Immagine tratta dal film ULTIMATUM ALLA TERRA (1951)

Immagine tratta dal film ULTIMATUM ALLA TERRA (1951)

Immagine tratta dal film ULTIMATUM ALLA TERRA (1951)

Immagine tratta dal film ULTIMATUM ALLA TERRA (1951)

Immagine tratta dal film ULTIMATUM ALLA TERRA (1951)
 

Washington 1951. Un oggetto non identificato della velocità di 7000 km all'ora viene seguito via radar dai controllori di volo militari.

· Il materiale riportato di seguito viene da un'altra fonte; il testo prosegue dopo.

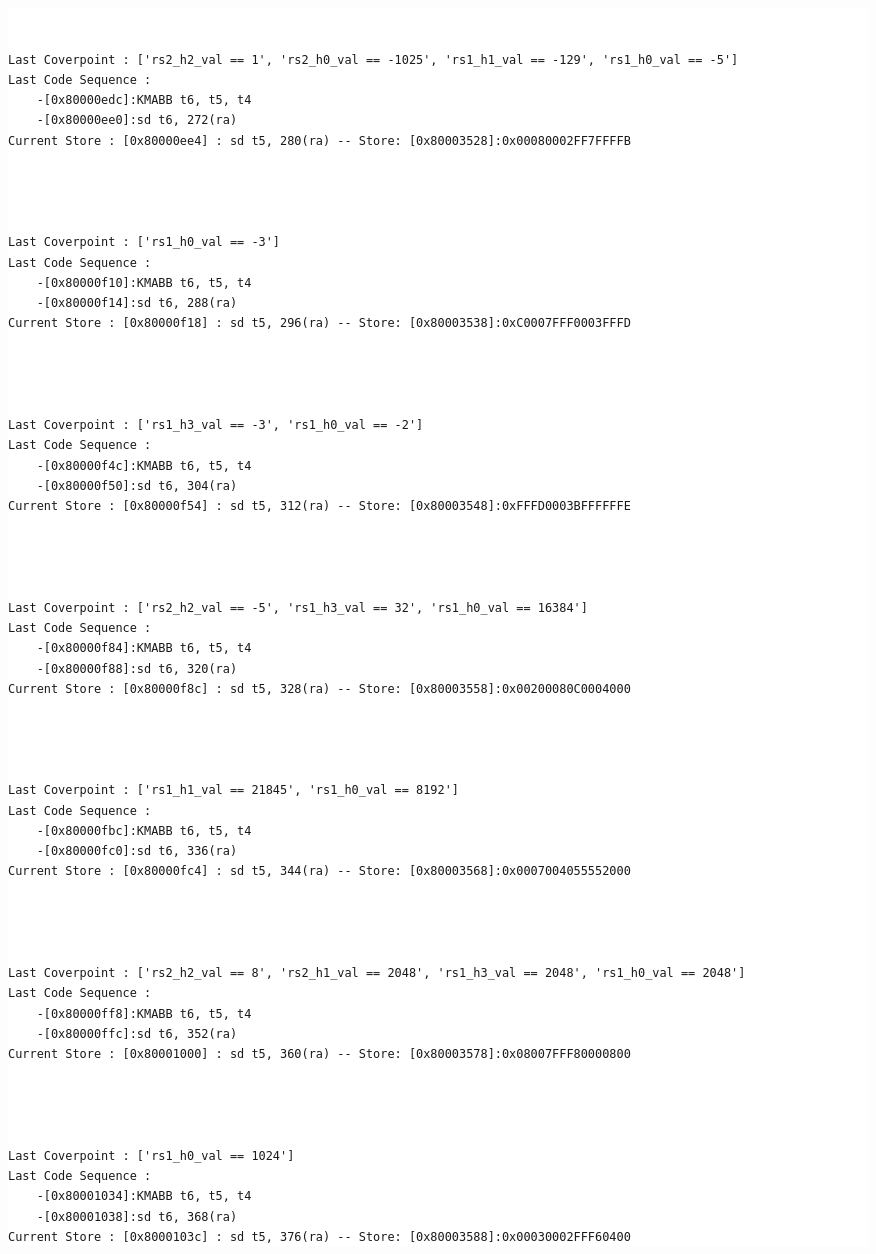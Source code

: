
 ```


Last Coverpoint : ['rs2_h2_val == 1', 'rs2_h0_val == -1025', 'rs1_h1_val == -129', 'rs1_h0_val == -5']
Last Code Sequence : 
	-[0x80000edc]:KMABB t6, t5, t4
	-[0x80000ee0]:sd t6, 272(ra)
Current Store : [0x80000ee4] : sd t5, 280(ra) -- Store: [0x80003528]:0x00080002FF7FFFFB




Last Coverpoint : ['rs1_h0_val == -3']
Last Code Sequence : 
	-[0x80000f10]:KMABB t6, t5, t4
	-[0x80000f14]:sd t6, 288(ra)
Current Store : [0x80000f18] : sd t5, 296(ra) -- Store: [0x80003538]:0xC0007FFF0003FFFD




Last Coverpoint : ['rs1_h3_val == -3', 'rs1_h0_val == -2']
Last Code Sequence : 
	-[0x80000f4c]:KMABB t6, t5, t4
	-[0x80000f50]:sd t6, 304(ra)
Current Store : [0x80000f54] : sd t5, 312(ra) -- Store: [0x80003548]:0xFFFD0003BFFFFFFE




Last Coverpoint : ['rs2_h2_val == -5', 'rs1_h3_val == 32', 'rs1_h0_val == 16384']
Last Code Sequence : 
	-[0x80000f84]:KMABB t6, t5, t4
	-[0x80000f88]:sd t6, 320(ra)
Current Store : [0x80000f8c] : sd t5, 328(ra) -- Store: [0x80003558]:0x00200080C0004000




Last Coverpoint : ['rs1_h1_val == 21845', 'rs1_h0_val == 8192']
Last Code Sequence : 
	-[0x80000fbc]:KMABB t6, t5, t4
	-[0x80000fc0]:sd t6, 336(ra)
Current Store : [0x80000fc4] : sd t5, 344(ra) -- Store: [0x80003568]:0x0007004055552000




Last Coverpoint : ['rs2_h2_val == 8', 'rs2_h1_val == 2048', 'rs1_h3_val == 2048', 'rs1_h0_val == 2048']
Last Code Sequence : 
	-[0x80000ff8]:KMABB t6, t5, t4
	-[0x80000ffc]:sd t6, 352(ra)
Current Store : [0x80001000] : sd t5, 360(ra) -- Store: [0x80003578]:0x08007FFF80000800




Last Coverpoint : ['rs1_h0_val == 1024']
Last Code Sequence : 
	-[0x80001034]:KMABB t6, t5, t4
	-[0x80001038]:sd t6, 368(ra)
Current Store : [0x8000103c] : sd t5, 376(ra) -- Store: [0x80003588]:0x00030002FFF60400
```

E' un disco volante che punta sulla capitale, supera il Campidoglio sulla collina di Capitol Hill e atterra in uno dei parchi principali di Washington.

La popolazione, più incuriosita che spaventata, si raduna intorno all'oggetto misterioso trattenuta a stento dalle forze militari.
Dal disco volante esce Klaatu (Michael Rennie), un extraterrestre dalle sembianze umane, che dice di venire in pace ma quando si avvicina ai militari per donare un piccolo strumento in grado di far conoscere ai terrestri le più importanti culture dei pianeti abitati, viene colpito al fianco dall'arma da fuoco di un militare, impaurito da un misterioso scatto proveniente dall'oggetto-regalo.
Subito dopo l'incidente, dal disco volante viene in soccorso di Klaatu un gigantesco robot, Gort (Lock Martin), che per evitare un aggravamento della situazione fonde con il suo raggio laser tutte le armi dei militari situati nei pressi del ferito.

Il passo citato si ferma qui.